That’s ‘duly’ noted and.....whatever. This thread got way off course – it’s not just about our moral attitudes towards raising children...it’s about Tony Stewart saying whatever he feels like without any respect for who’s on the other side of the TV and being held accountable for it. So, duly note whatever you want...just remember it became a problem when you compared other people’s ethics with “playing a card”. I’ve been through this before, I take it seriously, and I assure you that raising kids has nothing in common with playing cards – duly noted.


----------



## Jesse Bean (Sep 26, 2004)

I appolagize for mouthing off. I can edit my comments but tony can't. I really believe that the broadcasters should have a delay to enable them to catch situations like this.


----------



## Racin'Jason 8 (Nov 19, 2002)

No Problem...teammate!


----------



## mr_meat68 (Jan 30, 2005)

waaaaaay to funny...


----------



## SteveHanson (May 11, 2007)

Are you guys gonna use the tongue when you kiss and make up?


----------



## Racin'Jason 8 (Nov 19, 2002)

Easy Steve...that's inappropriate!


----------



## Bill Johnson (Jul 12, 2004)

All I know is, if I just won a second Brickyard race, climbed a fence with my crew, won Over a million Dollars of winnings, and I was caught up in the moment with emotion and joy, I'd probably do the same thing, and then kiss the Bricks. None of you could say that you wouldn't for sure.....I don't know of a single person that I've met in my lifetime that doesn't swear in general, even if it's once in a while....But, you throw a million or so dollars in the mix, and win a prestigious race..Again...I'd think that even that one person who "Never" swears wouldn't care who's looking or listening....  
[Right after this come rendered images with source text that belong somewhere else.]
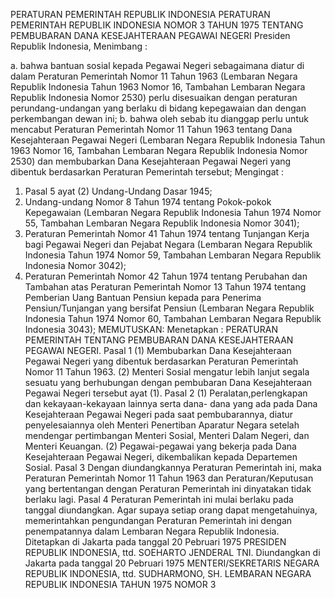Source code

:  PERATURAN PEMERINTAH REPUBLIK INDONESIA PERATURAN PEMERINTAH REPUBLIK INDONESIA NOMOR 3 TAHUN 1975 TENTANG PEMBUBARAN DANA KESEJAHTERAAN PEGAWAI NEGERI Presiden Republik Indonesia,
Menimbang :

a. bahwa bantuan sosial kepada Pegawai Negeri sebagaimana diatur di dalam Peraturan Pemerintah Nomor 11 Tahun 1963 (Lembaran Negara Republik Indonesia Tahun 1963 Nomor 16, Tambahan Lembaran Negara Republik Indonesia Nomor 2530) perlu disesuaikan dengan peraturan perundang-undangan yang berlaku di bidang kepegawaian dan dengan perkembangan dewan ini;
b. bahwa oleh sebab itu dianggap perlu untuk mencabut Peraturan Pemerintah Nomor 11 Tahun 1963 tentang Dana Kesejahteraan Pegawai Negeri (Lembaran Negara Republik Indonesia Tahun 1963 Nomor 16, Tambahan Lembaran Negara Republik Indonesia Nomor 2530) dan membubarkan Dana Kesejahteraan Pegawai Negeri yang dibentuk berdasarkan Peraturan Pemerintah tersebut;
Mengingat :

1. Pasal 5 ayat (2) Undang-Undang Dasar 1945;
2. Undang-undang Nomor 8 Tahun 1974 tentang Pokok-pokok Kepegawaian (Lembaran Negara Republik Indonesia Tahun 1974 Nomor 55, Tambahan Lembaran Negara Republik Indonesia Nomor 3041);
3. Peraturan Pemerintah Nomor 41 Tahun 1974 tentang Tunjangan Kerja bagi Pegawai Negeri dan Pejabat Negara (Lembaran Negara Republik Indonesia Tahun 1974 Nomor 59, Tambahan Lembaran Negara Republik Indonesia Nomor 3042);
4. Peraturan Pemerintah Nomor 42 Tahun 1974 tentang Perubahan dan Tambahan atas Peraturan Pemerintah Nomor 13 Tahun 1974 tentang Pemberian Uang Bantuan Pensiun kepada para Penerima Pensiun/Tunjangan yang bersifat Pensiun (Lembaran Negara Republik Indonesia Tahun 1974 Nomor 60, Tambahan Lembaran Negara Republik Indonesia 3043);
MEMUTUSKAN:
 Menetapkan : PERATURAN PEMERINTAH TENTANG PEMBUBARAN DANA KESEJAHTERAAN PEGAWAI NEGERI.
Pasal 1
(1) Membubarkan Dana Kesejahteraan Pegawai Negeri yang dibentuk berdasarkan Peraturan Pemerintah Nomor 11 Tahun 1963.
(2) Menteri Sosial mengatur lebih lanjut segala sesuatu yang berhubungan dengan pembubaran Dana Kesejahteraan Pegawai Negeri tersebut ayat (1).
Pasal 2
(1) Peralatan,perlengkapan dan kekayaan-kekayaan lainnya serta dana- dana yang ada pada Dana Kesejahteraan Pegawai Negeri pada saat pembubarannya, diatur penyelesaiannya oleh Menteri Penertiban Aparatur Negara setelah mendengar pertimbangan Menteri Sosial, Menteri Dalam Negeri, dan Menteri Keuangan.
(2) Pegawai-pegawai yang bekerja pada Dana Kesejahteraan Pegawai Negeri, dikembalikan kepada Departemen Sosial.
Pasal 3
Dengan diundangkannya Peraturan Pemerintah ini, maka Peraturan Pemerintah Nomor 11 Tahun 1963 dan Peraturan/Keputusan yang bertentangan dengan Peraturan Pemerintah ini dinyatakan tidak berlaku lagi.
Pasal 4
Peraturan Pemerintah ini mulai berlaku pada tanggal diundangkan. Agar supaya setiap orang dapat mengetahuinya, memerintahkan pengundangan Peraturan Pemerintah ini dengan penempatannya dalam Lembaran Negara Republik Indonesia. Ditetapkan di Jakarta pada tanggal 20 Pebruari 1975 PRESIDEN REPUBLIK INDONESIA, ttd. SOEHARTO JENDERAL TNI. Diundangkan di Jakarta pada tanggal 20 Pebruari 1975 MENTERI/SEKRETARIS NEGARA REPUBLIK INDONESIA, ttd. SUDHARMONO, SH. LEMBARAN NEGARA REPUBLIK INDONESIA TAHUN 1975 NOMOR 3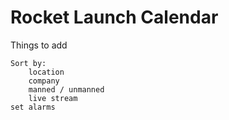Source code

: # Rocket Launch Calendar
Things to add

	Sort by:
		location
		company
		manned / unmanned
		live stream
	set alarms
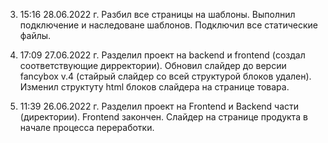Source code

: 3. 15:16 28.06.2022 г.
    Разбил все страницы на шаблоны. Выполнил подключение и наследоване шаблонов.
    Подключил все статические файлы.

2.  17:09 27.06.2022 г. 
    Разделил проект на backend и frontend (создал соответствующие дирректории).
    Обновил слайдер до версии fancybox v.4 (стайрый слайдер со всей структурой блоков удален). 
    Изменил структуту html блоков слайдера на странице товара.
    
1.  11:39 26.06.2022 г. 
    Разделил проект на Frontend и Backend части (директории). Frontend закончен. 
    Слайдер на странице продукта в начале процесса переработки. 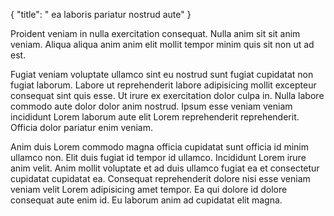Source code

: {
  "title": " ea laboris pariatur nostrud aute"
}

Proident veniam in nulla exercitation consequat. Nulla anim sit sit anim veniam. Aliqua aliqua anim anim elit mollit tempor minim quis sit non ut ad est.

Fugiat veniam voluptate ullamco sint eu nostrud sunt fugiat cupidatat non fugiat laborum. Labore ut reprehenderit labore adipisicing mollit excepteur consequat sint quis esse. Ut irure ex exercitation dolor culpa in. Nulla labore commodo aute dolor dolor anim nostrud. Ipsum esse veniam veniam incididunt Lorem laborum aute elit Lorem reprehenderit reprehenderit. Officia dolor pariatur enim veniam.

Anim duis Lorem commodo magna officia cupidatat sunt officia id minim ullamco non. Elit duis fugiat id tempor id ullamco. Incididunt Lorem irure anim velit. Anim mollit voluptate et ad duis ullamco fugiat ea et consectetur cupidatat cupidatat ea. Consequat reprehenderit dolore nisi esse veniam veniam velit Lorem adipisicing amet tempor. Ea qui dolore id dolore consequat aute enim id. Eu laborum anim ad cupidatat elit magna.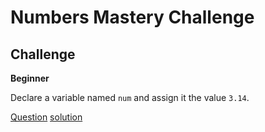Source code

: # Numbers Mastery Challenge

## Challenge

**Beginner**

Declare a variable named `num` and assign it the value `3.14`. 

[Question](q.py) [solution](solution.py)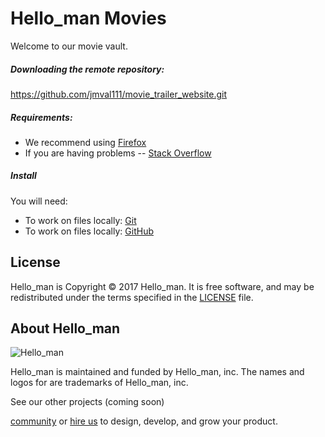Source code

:# Hello_man Movies 

Welcome to our movie vault.  

##### Downloading the remote repository: 
https://github.com/jmval111/movie_trailer_website.git

##### Requirements:
* We recommend using [Firefox](https://www.mozilla.org/en-US/firefox/)
* If you are having problems -- [Stack Overflow](http://stackoverflow.com/questions/tagged/factory-bot)


##### Install
You will need:
* To work on files locally: [Git](https://git-scm.com/)
* To work on files locally: [GitHub](https://github.com)

License
-------

Hello_man is Copyright © 2017 Hello_man. It is free
software, and may be redistributed under the terms specified in the
[LICENSE](/LICENSE) file.

About Hello_man
----------------

![Hello_man](http://presskit.thoughtbot.com/images/thoughtbot-logo-for-readmes.svg)

Hello_man is maintained and funded by Hello_man, inc.
The names and logos for are trademarks of Hello_man, inc.


See our other projects (coming soon)

[community] or [hire us][hire] to design, develop, and grow your product.

[community]: https://thoughtbot.com/community?utm_source=github
[hire]: https://thoughtbot.com?utm_source=github
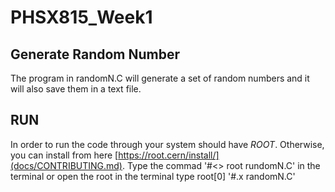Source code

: # PHSX815_Week1
## Generate Random Number
The program in randomN.C will generate a set of random numbers and it will also save them in a text file.
## RUN
In order to run the code through your system should have *ROOT*. Otherwise, you can install from here [https://root.cern/install/](docs/CONTRIBUTING.md). 
Type the commad '#<> root rundomN.C' in the terminal or open the root in the terminal type root[0] '#.x randomN.C'
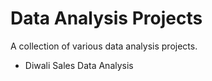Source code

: # Data Analysis Projects

A collection of various data analysis projects.

- Diwali Sales Data Analysis
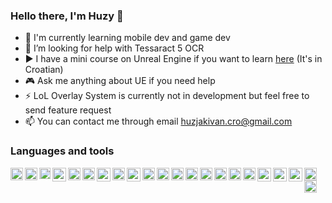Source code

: ### Hello there, I'm Huzy 👋

- 🙌 I'm currently learning mobile dev and game dev
- 🤔 I’m looking for help with Tessaract 5 OCR
- ▶️ I have a mini course on Unreal Engine if you want to learn [here](https://www.youtube.com/playlist?list=PLpC-WuF-K3WeeqWrzM8Qc5o_kXC_qe34f) (It's in Croatian)
- 🎮 Ask me anything about UE if you need help
- ⚡ LoL Overlay System is currently not in development but feel free to send feature request
- 📫 You can contact me through email huzjakivan.cro@gmail.com

### Languages and tools

<img align="left" alt="c-sharp" width="20px" src="https://user-images.githubusercontent.com/97812292/191718813-8b4360b7-8c2f-44c9-a99c-316b6e740f46.png" />
<img align="left" alt="c-plusplus" width="20px" src="https://user-images.githubusercontent.com/97812292/191719581-993841c7-3e61-479f-bd14-3f8eb5b6db45.png" />
<img align="left" alt="kotlin" width="18px" src="https://user-images.githubusercontent.com/97812292/191720389-fa3a1b84-2909-4d57-a83c-5fc0a77e8d20.png" />
<img align="left" alt="java" width="22px" src="https://user-images.githubusercontent.com/97812292/191720141-a55e347a-e5b2-4aca-8c67-5abe78f71aed.png" />
<img align="left" alt="python" width="20px" src="https://user-images.githubusercontent.com/97812292/191720792-27a2b7d3-749a-4631-8256-c2c11db092fd.png" />
<img align="left" alt="javascript" width="20px" src="https://user-images.githubusercontent.com/97812292/191721395-2c8a96ee-6711-4018-b27e-e3e9dd6f1ea8.png" />
<img align="left" alt="php" width="22px" src="https://user-images.githubusercontent.com/97812292/193750908-e38e19f1-996c-48ed-8077-46e06bae8cc2.png" />
<img align="left" alt="css" width="20px" src="https://user-images.githubusercontent.com/97812292/191722011-419a91de-d104-4a81-b395-51d1e042264a.png" />
<img align="left" alt="html" width="22px" src="https://user-images.githubusercontent.com/97812292/191722231-8b786056-f563-4f24-9fbc-6f7aaebca8c1.png" />
<img align="left" alt="sql" width="20px" src="https://user-images.githubusercontent.com/97812292/191726858-42a907a7-cd21-4317-874a-aeeef354d830.png" />
<img align="left" alt="access" width="20px" src="https://user-images.githubusercontent.com/97812292/191727345-c4944dea-73e1-4bd7-b50e-c60671699393.png" />
<img align="left" alt="visual studio" width="20px" src="https://user-images.githubusercontent.com/97812292/191722767-41f20db9-7dda-4ce1-bca8-779aa9af3ea3.png" />
<img align="left" alt="visual studio code" width="20px" src="https://user-images.githubusercontent.com/97812292/191722998-7f23097d-106f-4303-803d-7142c9f6d517.png" />
<img align="left" alt="intellij" width="20px" src="https://user-images.githubusercontent.com/97812292/191723204-97310d79-839b-4be5-97eb-a7793b536ffd.png" />
<img align="left" alt="eclipse" width="20px" src="https://user-images.githubusercontent.com/97812292/191727125-bc7a1653-4c16-4406-95ab-de9d38a664f5.png" />
<img align="left" alt="android studio" width="20px" src="https://user-images.githubusercontent.com/97812292/191723629-e1113f76-b50a-4f59-baeb-f306285391ab.png" />
<img align="left" alt="laravel" width="20px" src="https://user-images.githubusercontent.com/97812292/193750965-f7e6faef-2401-44ec-89dc-f011e1bdc809.png" />
<img align="left" alt="github desktop" width="22px" src="https://user-images.githubusercontent.com/97812292/191723936-1c82b529-2680-41f6-a592-f9618a6f8ece.png" />
<img align="left" alt="unreal engine 4" width="22px" src="https://user-images.githubusercontent.com/97812292/191724857-c9823cba-0c2d-428d-acc5-4f7941de5523.png" />
<img align="left" alt="unreal engine 5" width="22px" src="https://user-images.githubusercontent.com/97812292/191725532-e0b1ae71-3b4e-4507-a58e-bbc4f2b8681f.png" />
<img align="left" alt="photoshop" width="20px" src="https://user-images.githubusercontent.com/97812292/191725900-546c1f64-2f9c-452c-bf5f-53bea91d263a.png" />
<img align="left" alt="sony vegas pro" width="20px" src="https://user-images.githubusercontent.com/97812292/191726152-138293d8-7fd9-4da8-ba43-1dbfd90aec48.png" />

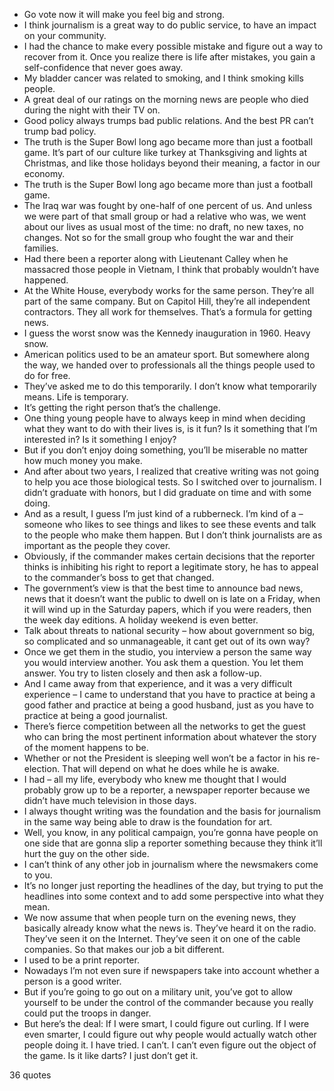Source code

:  - Go vote now it will make you feel big and strong.
 - I think journalism is a great way to do public service, to have an impact on your community.
 - I had the chance to make every possible mistake and figure out a way to recover from it. Once you realize there is life after mistakes, you gain a self-confidence that never goes away.
 - My bladder cancer was related to smoking, and I think smoking kills people.
 - A great deal of our ratings on the morning news are people who died during the night with their TV on.
 - Good policy always trumps bad public relations. And the best PR can’t trump bad policy.
 - The truth is the Super Bowl long ago became more than just a football game. It’s part of our culture like turkey at Thanksgiving and lights at Christmas, and like those holidays beyond their meaning, a factor in our economy.
 - The truth is the Super Bowl long ago became more than just a football game.
 - The Iraq war was fought by one-half of one percent of us. And unless we were part of that small group or had a relative who was, we went about our lives as usual most of the time: no draft, no new taxes, no changes. Not so for the small group who fought the war and their families.
 - Had there been a reporter along with Lieutenant Calley when he massacred those people in Vietnam, I think that probably wouldn’t have happened.
 - At the White House, everybody works for the same person. They’re all part of the same company. But on Capitol Hill, they’re all independent contractors. They all work for themselves. That’s a formula for getting news.
 - I guess the worst snow was the Kennedy inauguration in 1960. Heavy snow.
 - American politics used to be an amateur sport. But somewhere along the way, we handed over to professionals all the things people used to do for free.
 - They’ve asked me to do this temporarily. I don’t know what temporarily means. Life is temporary.
 - It’s getting the right person that’s the challenge.
 - One thing young people have to always keep in mind when deciding what they want to do with their lives is, is it fun? Is it something that I’m interested in? Is it something I enjoy?
 - But if you don’t enjoy doing something, you’ll be miserable no matter how much money you make.
 - And after about two years, I realized that creative writing was not going to help you ace those biological tests. So I switched over to journalism. I didn’t graduate with honors, but I did graduate on time and with some doing.
 - And as a result, I guess I’m just kind of a rubberneck. I’m kind of a – someone who likes to see things and likes to see these events and talk to the people who make them happen. But I don’t think journalists are as important as the people they cover.
 - Obviously, if the commander makes certain decisions that the reporter thinks is inhibiting his right to report a legitimate story, he has to appeal to the commander’s boss to get that changed.
 - The government’s view is that the best time to announce bad news, news that it doesn’t want the public to dwell on is late on a Friday, when it will wind up in the Saturday papers, which if you were readers, then the week day editions. A holiday weekend is even better.
 - Talk about threats to national security – how about government so big, so complicated and so unmanageable, it cant get out of its own way?
 - Once we get them in the studio, you interview a person the same way you would interview another. You ask them a question. You let them answer. You try to listen closely and then ask a follow-up.
 - And I came away from that experience, and it was a very difficult experience – I came to understand that you have to practice at being a good father and practice at being a good husband, just as you have to practice at being a good journalist.
 - There’s fierce competition between all the networks to get the guest who can bring the most pertinent information about whatever the story of the moment happens to be.
 - Whether or not the President is sleeping well won’t be a factor in his re-election. That will depend on what he does while he is awake.
 - I had – all my life, everybody who knew me thought that I would probably grow up to be a reporter, a newspaper reporter because we didn’t have much television in those days.
 - I always thought writing was the foundation and the basis for journalism in the same way being able to draw is the foundation for art.
 - Well, you know, in any political campaign, you’re gonna have people on one side that are gonna slip a reporter something because they think it’ll hurt the guy on the other side.
 - I can’t think of any other job in journalism where the newsmakers come to you.
 - It’s no longer just reporting the headlines of the day, but trying to put the headlines into some context and to add some perspective into what they mean.
 - We now assume that when people turn on the evening news, they basically already know what the news is. They’ve heard it on the radio. They’ve seen it on the Internet. They’ve seen it on one of the cable companies. So that makes our job a bit different.
 - I used to be a print reporter.
 - Nowadays I’m not even sure if newspapers take into account whether a person is a good writer.
 - But if you’re going to go out on a military unit, you’ve got to allow yourself to be under the control of the commander because you really could put the troops in danger.
 - But here’s the deal: If I were smart, I could figure out curling. If I were even smarter, I could figure out why people would actually watch other people doing it. I have tried. I can’t. I can’t even figure out the object of the game. Is it like darts? I just don’t get it.

36 quotes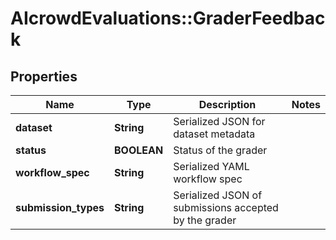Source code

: # AIcrowdEvaluations::GraderFeedback

## Properties
Name | Type | Description | Notes
------------ | ------------- | ------------- | -------------
**dataset** | **String** | Serialized JSON for dataset metadata | 
**status** | **BOOLEAN** | Status of the grader | 
**workflow_spec** | **String** | Serialized YAML workflow spec | 
**submission_types** | **String** | Serialized JSON of submissions accepted by the grader | 


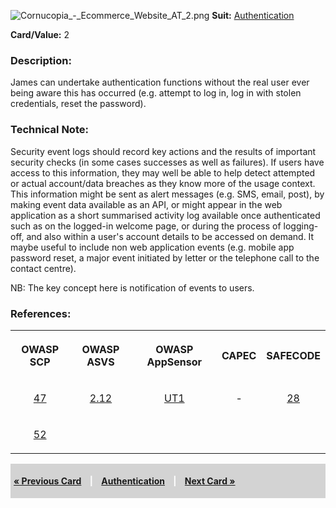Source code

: ![Cornucopia_-_Ecommerce_Website_AT_2.png](Cornucopia_-_Ecommerce_Website_AT_2.png
"Cornucopia_-_Ecommerce_Website_AT_2.png") **Suit:**
[Authentication](Cornucopia_-_Ecommerce_Website_-_AT "wikilink")

**Card/Value:** 2

### Description:

James can undertake authentication functions without the real user ever
being aware this has occurred (e.g. attempt to log in, log in with
stolen credentials, reset the password).

### Technical Note:

Security event logs should record key actions and the results of
important security checks (in some cases successes as well as failures).
If users have access to this information, they may well be able to help
detect attempted or actual account/data breaches as they know more of
the usage context. This information might be sent as alert messages
(e.g. SMS, email, post), by making event data available as an API, or
might appear in the web application as a short summarised activity log
available once authenticated such as on the logged-in welcome page, or
during the process of logging-off, and also within a user's account
details to be accessed on demand. It maybe useful to include non web
application events (e.g. mobile app password reset, a major event
initiated by letter or the telephone call to the contact centre).

NB: The key concept here is notification of events to users.

### References:

<table class="wikitable" style="text-align:center;">

<tr>

<th>

OWASP SCP

</th>

<th>

OWASP ASVS

</th>

<th>

OWASP AppSensor

</th>

<th>

CAPEC

</th>

<th>

SAFECODE

</th>

</tr>

<tr>

<td>

[47](OWASP_Secure_Coding_Practices_Checklist#47 "wikilink")

</td>

<td>

[2.12](OWASP_Application_Security_Verification_Standard#2.12 "wikilink")

</td>

<td>

[UT1](AppSensor_DetectionPoints#UT1 "wikilink")

</td>

<td>

\-

</td>

<td>

[28](SAFECode_Practical_Security_Stories#28 "wikilink")

</td>

</tr>

<tr>

<td>

[52](OWASP_Secure_Coding_Practices_Checklist#52 "wikilink")

</td>

<td>

</td>

<td>

</td>

<td>

</td>

<td>

</td>

</tr>

</table>

<div style="padding:5px;background:LightGray;color:White;font-weight:bold;">

[« Previous Card](Cornucopia_-_Ecommerce_Website_-_VE_A "wikilink")
<span style="padding-left:10px;padding-right:10px;"> |</span>
[Authentication](Cornucopia_-_Ecommerce_Website_-_AT "wikilink")
<span style="padding-left:10px;padding-right:10px;"> |</span> [Next Card
»](Cornucopia_-_Ecommerce_Website_-_AT_3 "wikilink")

</div>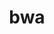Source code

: ---
title: "bwa"
layout: cache
categories: [package, develop]
meta: {"compilers": ["gcc@7.3.1"], "num_specs": 2, "num_specs_by_stack": {"aws-isc": 1, "aws-isc-aarch64": 1, "root": 2}, "oss": ["amzn2"], "platforms": ["linux"], "stacks": ["aws-isc", "aws-isc-aarch64", "root"], "targets": ["aarch64", "x86_64_v3"], "versions": ["0.7.17"]}
spec_details: [{"compiler": "gcc@7.3.1", "hash": "arynwyffnnr5fccy47t5rklnvziezy7w", "os": "amzn2", "platform": "linux", "size": "-", "stacks": ["aws-isc-aarch64", "root"], "target": "aarch64", "variants": ["build_system=generic", "patches:=66803e9"], "versions": ["0.7.17"]}, {"compiler": "gcc@7.3.1", "hash": "dq3eekyy5j2tdusmge2exzzxl2gh4kjh", "os": "amzn2", "platform": "linux", "size": "-", "stacks": ["aws-isc", "root"], "target": "x86_64_v3", "variants": ["build_system=generic"], "versions": ["0.7.17"]}]
---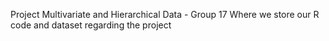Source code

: Project Multivariate and Hierarchical Data - Group 17
Where we store our R code and dataset regarding the project
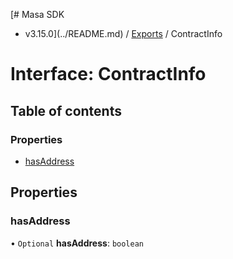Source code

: [# Masa SDK
 - v3.15.0](../README.md) / [Exports](../modules.md) / ContractInfo

# Interface: ContractInfo

## Table of contents

### Properties

- [hasAddress](ContractInfo.md#hasaddress)

## Properties

### hasAddress

• `Optional` **hasAddress**: `boolean`
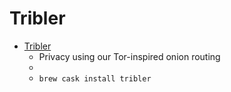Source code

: # Tribler
- [Tribler](https://www.tribler.org/)
  -  Privacy using our Tor-inspired onion routing
  - 
  - `brew cask install tribler`
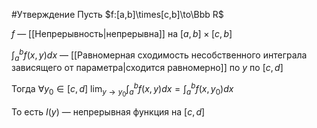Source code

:  #Утверждение 
 Пусть $f:[a,b]\times[c,b]\to\Bbb R$

$f$ — [[Непрерывность|непрерывна]] на $[a,b]\times[c,b]$

$\int_a^bf(x,y)dx$ — [[Равномерная сходимость несобственного интеграла зависящего от параметра|сходится равномерно]] по $y$ по $[c,d]$

Тогда $\forall y_0\in[c,d]$ $\lim_{y\to y_0}\int_a^bf(x,y)dx = \int_a^bf(x,y_0)dx$

То есть $I(y)$ — непрерывная функция на $[c,d]$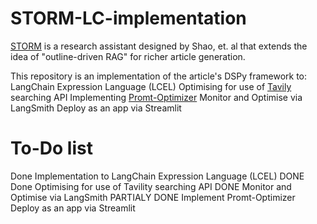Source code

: # STORM-LC-implementation
[STORM](https://arxiv.org/abs/2402.14207) is a research assistant designed by Shao, et. al that extends the idea of "outline-driven RAG" for richer article generation.

This repository is an implementation of the article's DSPy framework to:
LangChain Expression Language (LCEL)
Optimising for use of [Tavily](https://tavily.com/) searching API
Implementing [Promt-Optimizer](https://smith.langchain.com/hub/rlm/prompt-optimizer-tweet-drafts?organizationId=1fa8b1f4-fcb9-4072-9aa9-983e35ad61b8)
Monitor and Optimise via LangSmith
Deploy as an app via Streamlit


# To-Do list
  Done Implementation to LangChain Expression Language (LCEL)  DONE
  Done Optimising for use of Tavility searching API DONE
  Monitor and Optimise via LangSmith PARTIALY DONE
  Implement Promt-Optimizer 
  Deploy as an app via Streamlit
Jason, were you this upset way back when, however long ago it was when Junior swore???Not starting anything, unless you want me to, just wondering in general, wouldn't want to see you contradict yourself Pally.... :wave:

GrandRiverNitro, your absolutely right.....My daughter is 9, and thinks she's 29 because of what takes place in the school systems..Kids aren't robots, you can't program them, they do have ears...But, you can "Try" to police what they hear, but then again, I can't take time off work to sit next to her every day, everywhere she goes until she's 18.....


----------



## Racin'Jason 8 (Nov 19, 2002)

Bill,

If you re-read the posts you'll find that I only got 'upset' when it was suggested to "get over it" - which I shouldn't have taken personally. I've been in many public situations where I've had to ask people to stop swearing in the presence of kids - not only my own. Ever seen the look on a kids face after he hears the F-bomb for the first time? Of course it will eventually happen...but it shouldn't come from a role model. I tried to spark a discussion (which I got) about Stewart and how arrogant he is. Yes...Junior also slipped during genuine excitement, but Stewart seems to go out of his way to express his general lack of respect. He can't even respond to a question about 'climbing the fence' without being on the offense.

You can 'start' anything you want...I'll pretend it's 'SKULLED' talking. LOL.


----------